Studio album by Jidenna
- Released: August 23, 2019
- Genre: Hip hop; highlife; afrobeats; afro fusion;
- Length: 41:08
- Label: Wondaland; Epic;
- Producer: 7G; Christian Gregory; Curtis Austin; DJ Burn One; DJ Dahi; DJ Yonny; December Moon; Dom; J-Kits; Jidenna; Kariz Marcel; Lil' C; Mike & Keys; Miles James; Nana Kwabena; Roman GianArthur; Salem Brown; Stephen Gordon; The Five Points Bakery;

Jidenna chronology
| The Chief (2017) | 85 to Africa (2019) |  |

Singles from 85 to Africa
- "Tribe" Released: July 26, 2019; "Sufi Woman" Released: July 26, 2019; "Zodi" Released: August 9, 2019; "Sou Sou" Released: August 9, 2019;

= 85 to Africa =

85 to Africa is the second studio album by Nigerian-American recording artist Jidenna. It was released on August 23, 2019 through Wondaland and Epic Records. It follows the release of both his debut effort The Chief and the EP Boomerang (both released in 2017).
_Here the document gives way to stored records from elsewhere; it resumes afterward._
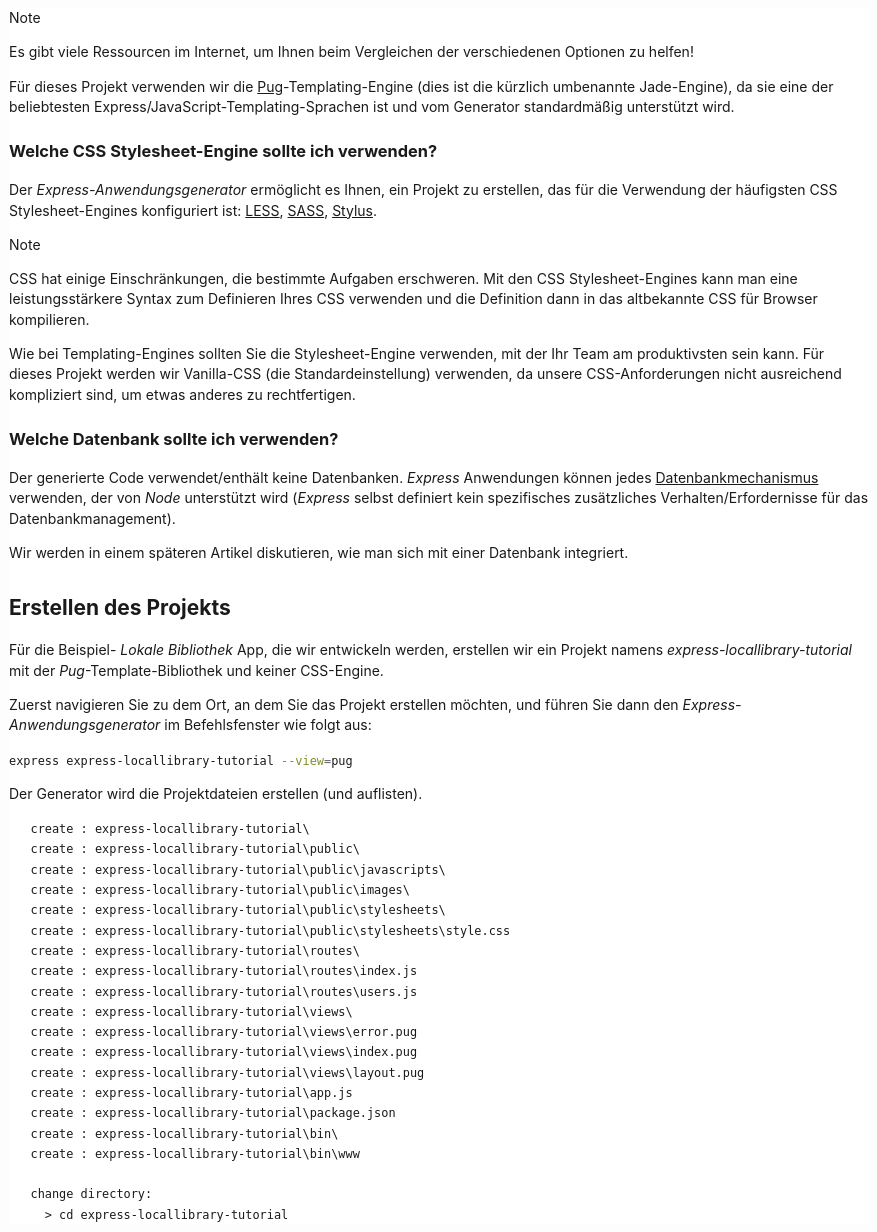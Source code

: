 > [!NOTE]
> Es gibt viele Ressourcen im Internet, um Ihnen beim Vergleichen der verschiedenen Optionen zu helfen!

Für dieses Projekt verwenden wir die [Pug](https://pugjs.org/api/getting-started.html)-Templating-Engine (dies ist die kürzlich umbenannte Jade-Engine), da sie eine der beliebtesten Express/JavaScript-Templating-Sprachen ist und vom Generator standardmäßig unterstützt wird.

### Welche CSS Stylesheet-Engine sollte ich verwenden?

Der _Express-Anwendungsgenerator_ ermöglicht es Ihnen, ein Projekt zu erstellen, das für die Verwendung der häufigsten CSS Stylesheet-Engines konfiguriert ist: [LESS](https://lesscss.org/), [SASS](https://sass-lang.com/), [Stylus](https://stylus-lang.com/).

> [!NOTE]
> CSS hat einige Einschränkungen, die bestimmte Aufgaben erschweren. Mit den CSS Stylesheet-Engines kann man eine leistungsstärkere Syntax zum Definieren Ihres CSS verwenden und die Definition dann in das altbekannte CSS für Browser kompilieren.

Wie bei Templating-Engines sollten Sie die Stylesheet-Engine verwenden, mit der Ihr Team am produktivsten sein kann. Für dieses Projekt werden wir Vanilla-CSS (die Standardeinstellung) verwenden, da unsere CSS-Anforderungen nicht ausreichend kompliziert sind, um etwas anderes zu rechtfertigen.

### Welche Datenbank sollte ich verwenden?

Der generierte Code verwendet/enthält keine Datenbanken. _Express_ Anwendungen können jedes [Datenbankmechanismus](https://expressjs.com/en/guide/database-integration.html) verwenden, der von _Node_ unterstützt wird (_Express_ selbst definiert kein spezifisches zusätzliches Verhalten/Erfordernisse für das Datenbankmanagement).

Wir werden in einem späteren Artikel diskutieren, wie man sich mit einer Datenbank integriert.

## Erstellen des Projekts

Für die Beispiel- _Lokale Bibliothek_ App, die wir entwickeln werden, erstellen wir ein Projekt namens _express-locallibrary-tutorial_ mit der _Pug_-Template-Bibliothek und keiner CSS-Engine.

Zuerst navigieren Sie zu dem Ort, an dem Sie das Projekt erstellen möchten, und führen Sie dann den _Express-Anwendungsgenerator_ im Befehlsfenster wie folgt aus:

```bash
express express-locallibrary-tutorial --view=pug
```

Der Generator wird die Projektdateien erstellen (und auflisten).

```plain
   create : express-locallibrary-tutorial\
   create : express-locallibrary-tutorial\public\
   create : express-locallibrary-tutorial\public\javascripts\
   create : express-locallibrary-tutorial\public\images\
   create : express-locallibrary-tutorial\public\stylesheets\
   create : express-locallibrary-tutorial\public\stylesheets\style.css
   create : express-locallibrary-tutorial\routes\
   create : express-locallibrary-tutorial\routes\index.js
   create : express-locallibrary-tutorial\routes\users.js
   create : express-locallibrary-tutorial\views\
   create : express-locallibrary-tutorial\views\error.pug
   create : express-locallibrary-tutorial\views\index.pug
   create : express-locallibrary-tutorial\views\layout.pug
   create : express-locallibrary-tutorial\app.js
   create : express-locallibrary-tutorial\package.json
   create : express-locallibrary-tutorial\bin\
   create : express-locallibrary-tutorial\bin\www

   change directory:
     > cd express-locallibrary-tutorial

```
The album features guest appearances from GoldLink, St. Beauty, Mr Eazi, Mereba and Seun Kuti. Reviews for the record were positive, often praising the production and lyrical content. 85 to Africa charted at number 112 on the Billboard 200. The accompanying singles "Tribe", "Sufi Woman", "Zodi", and "Sou Sou" were released.

==Critical reception==

85 to Africa garnered positive reviews from music critics. AllMusic writer Andy Kellman wrote that: "Continuing where the Boomerang EP left off, even tighter lyrical, sonic, and collaborative connections are made with his father's home continent. The rapping and singing dandy is still chiefin' — coasting on charisma and wit more than skill, preening and gloating through much of the LP in his inimitable way, humble enough to accept one of the humorous nicknames bestowed on him." Brody Kenny of HipHopDX praised Jidenna's "charismatic performances" throughout the album and its world-spanning production but was critical of his lyrics being "shoddy" and "egregious" at points and not bringing more focus to himself, concluding that: "[T]here's no sense of shyness in Jidenna when he performs, his vocals ringing out proudly and loudly at the top of the mix. But he might be holding himself — and his music — back by not presenting himself as boldly as he could. He can use his voice for rapping and singing, but he's still getting the hang of using it to truly deliver a message."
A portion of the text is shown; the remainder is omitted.